Before they began showing the work of contemporary artists, the Gleasons quickly earned reputations as estate-art experts. The couple currently represents the estates of several artists, such as Emil Holzhauer, who is often associated with the art colony on Monhegan Island led by Robert Henri, and Clarence Chatterton, a close friend to both Edward Hopper and Rockwell Kent and a prominent figure in the heyday of Ogunquit’s art colony.
“With estate art,” explains Marty, “there is a solid track record of auction-house sales, so it is becomes real investment-grade art.”
“Art by contemporary artists, on the other hand, is often about connection,” Dennis says. “We’re frequently asked, ‘Is this a local artist?’ Buyers want that relationship to place.” The Gleasons’ stable of contemporary artists is ever evolving and currently features twenty painters, including Kevin Beers and Scott Kelley, and five sculptors, including Don Justin Meserve and Carole Hanson.
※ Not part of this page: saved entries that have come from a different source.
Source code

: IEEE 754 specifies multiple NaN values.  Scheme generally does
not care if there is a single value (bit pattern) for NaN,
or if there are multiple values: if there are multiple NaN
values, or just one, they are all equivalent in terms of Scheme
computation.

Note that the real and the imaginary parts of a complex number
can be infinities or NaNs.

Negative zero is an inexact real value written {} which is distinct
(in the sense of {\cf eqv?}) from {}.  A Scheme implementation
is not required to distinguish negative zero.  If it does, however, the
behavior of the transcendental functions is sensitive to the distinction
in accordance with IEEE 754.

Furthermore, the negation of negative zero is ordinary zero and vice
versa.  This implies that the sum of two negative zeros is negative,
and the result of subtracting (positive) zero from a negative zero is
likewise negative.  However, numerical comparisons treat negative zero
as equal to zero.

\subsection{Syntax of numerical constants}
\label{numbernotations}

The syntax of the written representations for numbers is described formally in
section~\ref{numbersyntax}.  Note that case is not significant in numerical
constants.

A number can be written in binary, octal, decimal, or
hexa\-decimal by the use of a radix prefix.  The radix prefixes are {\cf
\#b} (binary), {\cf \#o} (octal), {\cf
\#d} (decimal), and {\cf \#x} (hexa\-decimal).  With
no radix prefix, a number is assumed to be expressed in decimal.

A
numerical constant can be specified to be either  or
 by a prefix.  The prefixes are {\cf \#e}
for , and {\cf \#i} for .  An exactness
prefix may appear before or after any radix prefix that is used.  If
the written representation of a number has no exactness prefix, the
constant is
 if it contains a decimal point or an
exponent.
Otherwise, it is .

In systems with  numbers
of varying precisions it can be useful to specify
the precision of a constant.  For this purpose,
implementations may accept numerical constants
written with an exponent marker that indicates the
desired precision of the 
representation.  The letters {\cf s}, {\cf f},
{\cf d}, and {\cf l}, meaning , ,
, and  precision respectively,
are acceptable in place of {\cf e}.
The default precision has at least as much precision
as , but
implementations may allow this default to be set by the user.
In many parts of Maine, the “arts community” is synonymous with the culture of the local community itself. For their part, the Gleasons have been particularly active volunteers in their hometown over the years. Dennis has been involved with the Boothbay Region Land Trust, and Marty is past president of the Boothbay Harbor Memorial Library. In 2005, they even turned their gallery’s twentieth-anniversary celebration into a community fundraiser by exhibiting stone sculpture in the gardens of their West Boothbay Harbor home and hosting a benefit reception to raise money for the Opera House at Boothbay Harbor. Today, both Dennis and Marty are active with the capital campaign for the Coastal Maine Botanical Gardens.
Though their commitment to community has not changed, the Gleasons have witnessed innumerable changes during their decades of handling fine art. For instance, the couple has always sought to display work with a fairly classic vein, and, though it may be hard to believe, there were times when such work was shunned.
“Our own ‘look’ has definitely tended mostly toward realism,” says Marty, glancing around the gallery as if to confirm her assertion.
“But perhaps a bit looser realism,” Dennis adds, his eyes set on a bold, snowy landscape by Andrea J. Peters.
“But if you didn’t show abstract art in the 1980s, when we opened, you were considered…,” Marty pauses as he searches for a phrase evocative of the era, “well, people thought you were ‘out of it.’”
“There was a real bias against realism during that period,” concedes Dennis.
When asked about the biggest change they have seen since opening in 1985, the Gleasons grow reflective. “The art world in Maine has certainly grown in general,” they agree, before dropping back into thoughtful silence.
“I think,” Dennis continues after a pause, “that there is more awareness now than ever before outside of Maine of just how good Maine art is.”
“That is the biggest change!” Marty says, lighting up in agreement. “Maine art really has its own cachet now.”
As the afternoon wears on, and the dog shifts in Marty’s lap, the gallery door continues to whish open and deliver art lovers. The Gleasons seem optimistic—and not just about Portland’s Arts District weathering this precarious patch in economic history, but about Maine and the nation, too.
It was, after all, just one month after “Black Monday,” the October 1987 stock-market crash, that Vincent Van Gogh’s Irises was plucked from the Joan Whitney Payson Gallery of Art at Maine’s Westbrook College and sold at Sotheby’s auction house in New York for $53.9 million, the highest price ever paid for a work of art at the time.